Example Numero Uno: The ad for Ghost Whisperer actually sounds something like ‘This new season, Ghost Whisperer has more spooky cases, and the same bad Jennifer Love Hewitt acting’ – I am quite certain J-LoHew’s agents have not been briefed on this particular ad but they should; is this really a way to promote a show?

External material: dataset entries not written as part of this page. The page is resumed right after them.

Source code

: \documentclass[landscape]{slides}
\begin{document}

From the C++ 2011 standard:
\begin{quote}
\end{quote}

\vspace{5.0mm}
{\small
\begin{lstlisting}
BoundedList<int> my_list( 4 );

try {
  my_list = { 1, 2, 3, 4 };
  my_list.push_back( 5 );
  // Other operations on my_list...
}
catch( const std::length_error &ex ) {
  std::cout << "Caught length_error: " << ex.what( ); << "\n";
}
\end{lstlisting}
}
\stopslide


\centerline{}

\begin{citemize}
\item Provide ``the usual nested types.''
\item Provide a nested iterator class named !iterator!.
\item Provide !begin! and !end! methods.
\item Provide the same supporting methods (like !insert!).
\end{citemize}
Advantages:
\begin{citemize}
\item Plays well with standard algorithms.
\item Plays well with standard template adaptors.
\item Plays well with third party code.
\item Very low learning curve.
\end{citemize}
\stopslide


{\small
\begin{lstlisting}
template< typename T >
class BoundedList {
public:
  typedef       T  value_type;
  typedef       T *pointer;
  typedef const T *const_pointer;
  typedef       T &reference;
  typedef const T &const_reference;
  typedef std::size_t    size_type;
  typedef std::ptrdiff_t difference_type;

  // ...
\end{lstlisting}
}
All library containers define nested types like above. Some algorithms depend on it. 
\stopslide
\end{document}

But what I found more interesting was the Monday and the Friday schedules. Monday is a ‘feminine’ themed night called ‘Mentes Peligrosas’ (Dangerous Minds) and Friday is a ‘masculine’ themed night called ‘Macho Que Se Respeta’ (Man Worthy of Respect – it has a nicer ring in Spanish, you'll have to trust me on that one). One doesn’t need to go far away to see the gender politics at work: women have ‘dangerous minds’ that need to be fed with fluffy (albeit better) shows which can only be marketed as such while men need to be treated as the beer-drinking football watching men that they should be-ahem are. I would actually love to get my hands on the statistical ratings divided by gender for each night to see how the marketing pays off.

Samantha Who?
Grey’s Anatomy
Big Day
Rules of Engagement
My Boys

Es cierto, nada más peligroso que la mente de una mujer, seducimos, confundimos y manipulamos, como sólo nosotras sabemos hacerlo y siempre funciona… pensamos mal de todos y especialmente de todas, por eso siempre tenemos la razón. Es mi naturaleza, mi sexto sentido… mi lengua es afilada con todas las que miro, lo qué no dicen mis palabras, lo digo con la mirada… y mi príncipe azul es aquel que domino. Soy así, sensual, semi diosa, es parte del perfecto plan de mi mente peligrosa.

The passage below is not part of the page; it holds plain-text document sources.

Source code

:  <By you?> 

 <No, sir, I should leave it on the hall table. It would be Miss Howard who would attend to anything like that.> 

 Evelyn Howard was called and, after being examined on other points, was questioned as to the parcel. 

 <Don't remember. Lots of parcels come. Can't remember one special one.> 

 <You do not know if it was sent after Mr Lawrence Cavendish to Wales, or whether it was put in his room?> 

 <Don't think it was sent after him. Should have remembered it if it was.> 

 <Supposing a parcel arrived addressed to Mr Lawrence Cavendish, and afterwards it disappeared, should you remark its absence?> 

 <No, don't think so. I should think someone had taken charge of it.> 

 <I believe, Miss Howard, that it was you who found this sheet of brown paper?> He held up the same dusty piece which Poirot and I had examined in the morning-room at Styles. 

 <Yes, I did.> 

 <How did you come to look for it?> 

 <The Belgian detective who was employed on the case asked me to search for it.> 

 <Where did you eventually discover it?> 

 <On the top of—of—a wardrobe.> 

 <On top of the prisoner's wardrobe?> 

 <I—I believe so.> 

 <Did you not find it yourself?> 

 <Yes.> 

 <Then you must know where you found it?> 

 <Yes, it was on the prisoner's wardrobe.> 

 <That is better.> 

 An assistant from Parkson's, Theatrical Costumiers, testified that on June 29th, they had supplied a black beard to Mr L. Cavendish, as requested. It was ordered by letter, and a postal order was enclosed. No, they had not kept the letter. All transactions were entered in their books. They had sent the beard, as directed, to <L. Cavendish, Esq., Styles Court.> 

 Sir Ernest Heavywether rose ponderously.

Translation: It's true, there's nothing more dangerous than the mind of a woman, we seduce, counfound and manipulate, like only we know how and it always works... Need I continue?

Til Death
The Game
Everybody Hates Chris

Carpoolers
Friday Night Lights

Porque el mundo es de los machos, para orinar no hay que sentarnos. Escupimos, eructamos… cerveza y tequila… las mujeres sólo van de la cama a la cocina. Fútbol y testosterona, mejor que el sexo es un gol de Maradona. Macho que se respeta: el nuevo espacio de Sony, dedicado a los héroes como nosotros, porque Macho que se respeta no llora, no pide direcciones, no se complica y siempre tiene la última palabra. La gente come para vivir, pero nosotros vivimos para comer. Los niños algún día serán hombres, nosotros siempre seremos niños. Unos descansan en el medio tiempo, nosotros descansamos a tiempo completo. Hay quienes ven deportes que apestan, nosotros apestamos viendo deportes.

Translation: Because the world is of/for men, to pee we don't need to sit down. We spit, burp... beer and tequila... women only go from the bed to the kitchen. Soccer and testosterone... Need I continue?

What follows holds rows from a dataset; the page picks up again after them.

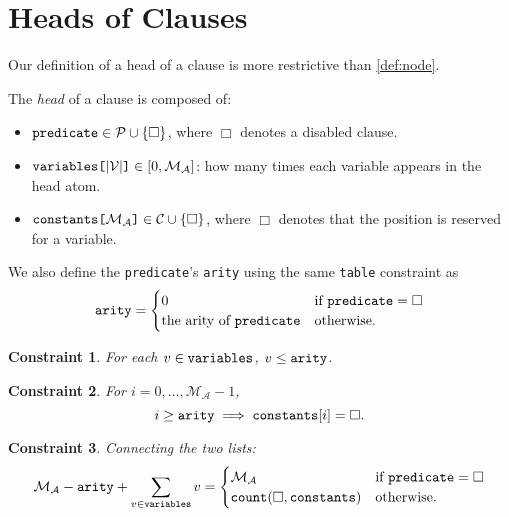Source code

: \documentclass[runningheads]{llncs}
\newtheorem{constraint}{Constraint}
\newcommand{\variable}[1]{\texttt{\textup{#1}}}
\newcommand{\arrayd}[3]{\variable{{#1}[}{#2}\variable{]} \in {#3}}
\newcommand{\predicates}{\mathcal{P}}
\newcommand{\variables}{\mathcal{V}}
\newcommand{\constants}{\mathcal{C}}
\newcommand{\maxArity}{\mathcal{M}_{\mathcal{A}}}
\begin{document}
\section{Heads of Clauses}

Our definition of a head of a clause is more restrictive than \cref{def:node}.

\begin{definition} %
  The \emph{head} of a clause is composed of:
  \begin{itemize}
  \item $\variable{predicate} \in \predicates \cup \{ \Box \}$, where $\Box$
    denotes a disabled clause.
  \item $\arrayd{variables}{|\variables{}|}{[0, \maxArity{}]}$: how many times
    each variable appears in the head atom.
  \item $\arrayd{constants}{\maxArity{}}{\constants{} \cup \{ \Box \}}$, where
    $\Box$ denotes that the position is reserved for a variable.
  \end{itemize}
  We also define the \variable{predicate}'s \variable{arity} using the same
  \variable{table} constraint as
  \[
    \variable{arity} = \begin{cases}
      0 & \text{if } \variable{predicate} = \Box\\
      \text{the arity of } \variable{predicate} & \text{otherwise.}
    \end{cases}
  \]
\end{definition}

\begin{constraint}
  For each $v \in \variable{variables}$, $v \le \variable{arity}$.
\end{constraint}

\begin{constraint}
  For $i = 0, \dots, \maxArity{} - 1$,
  \[
    i \ge \variable{arity} \implies \variable{constants}[i] = \Box.
  \]
\end{constraint}

\begin{constraint}
  Connecting the two lists:
  \[
    \maxArity{} - \variable{arity} + \sum_{v \in \variable{variables}} v
    = \begin{cases}
      \maxArity{} & \text{if } \variable{predicate} = \Box \\
      \variable{count}(\Box, \variable{constants}) & \text{otherwise}.
      \end{cases}
  \]
\end{constraint}
\end{document}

Now, I'm not adverse to gender-geared marketing, but I do think that when your scheduling and marketing pivots solely on age-old gender stereotypes (including monologues by females whining about their men on Mondays and voiceovers narrating what 'Men' should/do on Fridays) you should really sit back and try and cook up a fresh and maybe more of a 21st Century take on selling these worthy shows to a market that, despite what the guys (and girls) at Sony Entertainment Latin America might think, will connect with these shows on more grounds than the gender-war theme they got going on.

2 comments:

Vance said...

I've only been to South America three times (and I know Argentina, Brazil and Chile are not the same as Columbia) but it's so neat seeing what TV they have and what American TV they bring in. I'm in Hong Kong a lot and it's interesting to see what they import. (I'm actually surprised they brought in Friday Night Lights but I have a feeling because it's cheap cause it's not a huge hit).